The South African government says it remains concerned about the running battles between police and pro-democracy protesters in some parts of the continent. From the Libyan conflict to the situation in Cote d’Ivoire and the recent clashes in the neighbouring Kingdom of Swaziland, Pretoria has made fresh calls for calm and restraint.
Briefing the media on current international issues, International Relations and Cooperation Minister Maite Nkoana-Mashabane’s tone was stern – the time had come for military arms to be put down and for national reconciliation to begin, the state BuaNews agency reported.
With regards to Libya – the minister reported on last week’s visit to by the African Union (AU) Ad-hoc High Level Committee – which President Jacob Zuma is part of. Nkoana-Mashabane said the five-member panel was there to present a roadmap, which calls for the immediate end to all hostilities, cooperation on the part of the relevant Libyan authorities to facilitate humanitarian aid, and protection for all foreign nationals, including African migrant workers.

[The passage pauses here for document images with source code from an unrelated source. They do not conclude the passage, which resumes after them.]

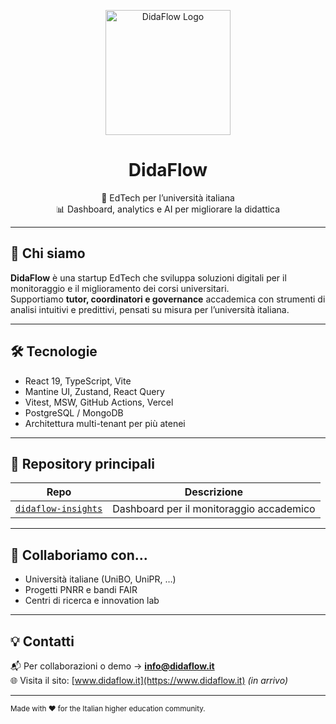 <p align="center">
  <img src="https://raw.githubusercontent.com/didaflow/.github/main/assets/logo.png" alt="DidaFlow Logo" width="200" />
</p>

<h1 align="center">DidaFlow</h1>
<p align="center">
  🚀 EdTech per l’università italiana  
  <br />
  📊 Dashboard, analytics e AI per migliorare la didattica
</p>

---

## 👋 Chi siamo

**DidaFlow** è una startup EdTech che sviluppa soluzioni digitali per il monitoraggio e il miglioramento dei corsi universitari.  
Supportiamo **tutor, coordinatori e governance** accademica con strumenti di analisi intuitivi e predittivi, pensati su misura per l’università italiana.

---

## 🛠 Tecnologie

- React 19, TypeScript, Vite
- Mantine UI, Zustand, React Query
- Vitest, MSW, GitHub Actions, Vercel
- PostgreSQL / MongoDB
- Architettura multi-tenant per più atenei

---

## 🚀 Repository principali

| Repo | Descrizione |
|------|-------------|
| [`didaflow-insights`](https://github.com/didaflow/didaflow-insights) | Dashboard per il monitoraggio accademico |

---

## 📣 Collaboriamo con...

- Università italiane (UniBO, UniPR, …)
- Progetti PNRR e bandi FAIR
- Centri di ricerca e innovation lab

---

## 💡 Contatti

📬 Per collaborazioni o demo → **[info@didaflow.it](mailto:info@didaflow.it)**  
🌐 Visita il sito: [www.didaflow.it](https://www.didaflow.it) *(in arrivo)*

---

<sub>Made with ❤️ for the Italian higher education community.</sub>
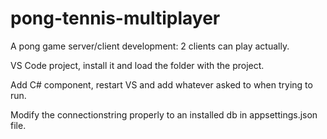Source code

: # pong-tennis-multiplayer

A pong game server/client development: 2 clients can play actually.

VS Code project, install it and load the folder with the project.

Add C# component, restart VS and add whatever asked to when trying to run.

Modify the connectionstring properly to an installed db in appsettings.json file.

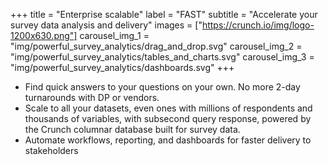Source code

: +++
title = "Enterprise scalable"
label = "FAST"
subtitle = "Accelerate your survey data analysis and delivery"
images = ["https://crunch.io/img/logo-1200x630.png"]
carousel_img_1 = "img/powerful_survey_analytics/drag_and_drop.svg"
carousel_img_2 = "img/powerful_survey_analytics/tables_and_charts.svg"
carousel_img_3 = "img/powerful_survey_analytics/dashboards.svg"
+++

* Find quick answers to your questions on your own. No more 2-day turnarounds with DP or vendors. 
* Scale to all your datasets, even ones with millions of respondents and thousands of variables, with subsecond query response, powered by the Crunch columnar database built for survey data. 
* Automate workflows, reporting, and dashboards for faster delivery to stakeholders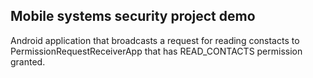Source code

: ## Mobile systems security project demo
Android application that broadcasts a request for reading constacts to PermissionRequestReceiverApp that has READ_CONTACTS permission granted.
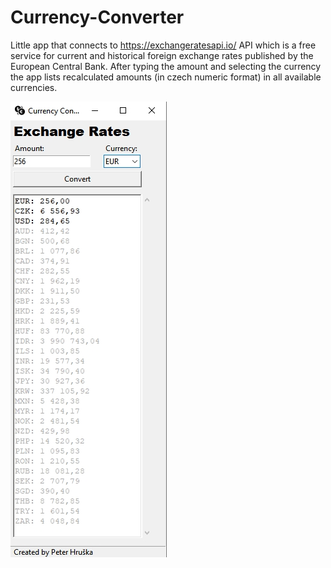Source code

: # Currency-Converter
Little app that connects to https://exchangeratesapi.io/ API which is a free service for current and historical foreign exchange rates  published by the European Central Bank. After typing the amount and selecting the currency the app lists recalculated amounts (in czech numeric format) in all available currencies.

![How the app looks like...](https://github.com/xertep/Currency-Converter/blob/master/Image02.jpg)
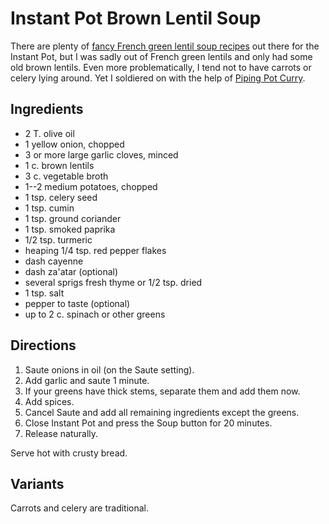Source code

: # Instant Pot Brown Lentil Soup

There are plenty of [fancy French green lentil soup recipes](https://www.thespruceeats.com/instant-pot-lentil-soup-4782599) out there for the Instant Pot, but I was sadly out of French green lentils and only had some old brown lentils.  Even more problematically, I tend not to have carrots or celery lying around.  Yet I soldiered on with the help of [Piping Pot Curry](https://pipingpotcurry.com/brown-lentil-soup-pressure-cooker/).

## Ingredients

* 2 T. olive oil
* 1 yellow onion, chopped
* 3 or more large garlic cloves, minced
* 1 c. brown lentils
* 3 c. vegetable broth
* 1--2 medium potatoes, chopped
* 1 tsp. celery seed
* 1 tsp. cumin
* 1 tsp. ground coriander
* 1 tsp. smoked paprika
* 1/2 tsp. turmeric
* heaping 1/4 tsp. red pepper flakes
* dash cayenne
* dash za'atar (optional)
* several sprigs fresh thyme or 1/2 tsp. dried
* 1 tsp. salt
* pepper to taste (optional)
* up to 2 c. spinach or other greens

## Directions

1. Saute onions in oil (on the Saute setting).
2. Add garlic and saute 1 minute.
3. If your greens have thick stems, separate them and add them now.
4. Add spices.
5. Cancel Saute and add all remaining ingredients except the greens.
5. Close Instant Pot and press the Soup button for 20 minutes.
6. Release naturally. 

Serve hot with crusty bread.

## Variants

Carrots and celery are traditional.
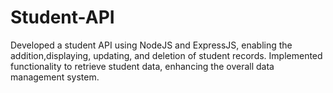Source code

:# Student-API

Developed a student API using NodeJS and ExpressJS, enabling the addition,displaying, updating, and deletion of student records.
Implemented functionality to retrieve student data, enhancing the overall data management system.
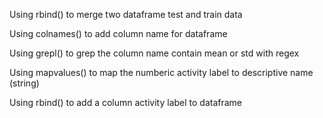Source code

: Using rbind() to merge two dataframe test and train data

Using colnames() to add column name for dataframe

Using grepl() to grep the column name contain mean or std with regex

Using mapvalues() to map the numberic activity label to descriptive name (string)

Using rbind() to add a column activity label to dataframe
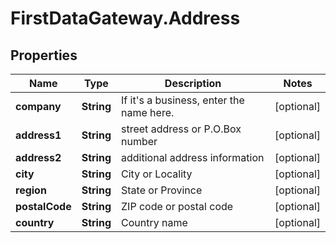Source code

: # FirstDataGateway.Address

## Properties
Name | Type | Description | Notes
------------ | ------------- | ------------- | -------------
**company** | **String** | If it&#39;s a business, enter the name here. | [optional] 
**address1** | **String** | street address or P.O.Box number | [optional] 
**address2** | **String** | additional address information | [optional] 
**city** | **String** | City or Locality | [optional] 
**region** | **String** | State or Province | [optional] 
**postalCode** | **String** | ZIP code or postal code | [optional] 
**country** | **String** | Country name | [optional] 


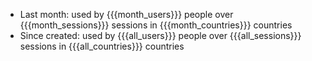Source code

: - Last month: used by {{{month_users}}} people over {{{month_sessions}}} sessions in {{{month_countries}}} countries
- Since created: used by {{{all_users}}} people over {{{all_sessions}}} sessions in {{{all_countries}}} countries
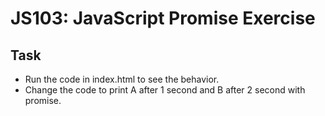 # JS103: JavaScript Promise Exercise

## Task
- Run the code in index.html to see the behavior.
- Change the code to print A after 1 second and B after 2 second with promise.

The committee first gathered in Mauritania before heading off to Tripoli, where they met with Libyan leader Muammar Gaddafi and then held another meeting with the Interim Transitional National Council in Benghazi, which represents the opposition. Gaddafi accepted the roadmap, while the transitional council rejected the deal.
Nkoana-Mashabane said while Pretoria supported the AU’s plan for Libya, only an inclusive dialogue among the Libyan parties on the appropriate reforms will ensure a lasting solution in Libya, BuaNews says. “We also call upon both parties to implement an immediate ceasefire to bring an end to further loss of life and the destruction of property.”
The AU, which is opposed to foreign military intervention, wants to facilitate dialogue between the Libyan parties and favours putting in place an inclusive transition period that will lead to the elections of democratic institutions. SA voted in favour of the UN Security Council’s no- fly zone.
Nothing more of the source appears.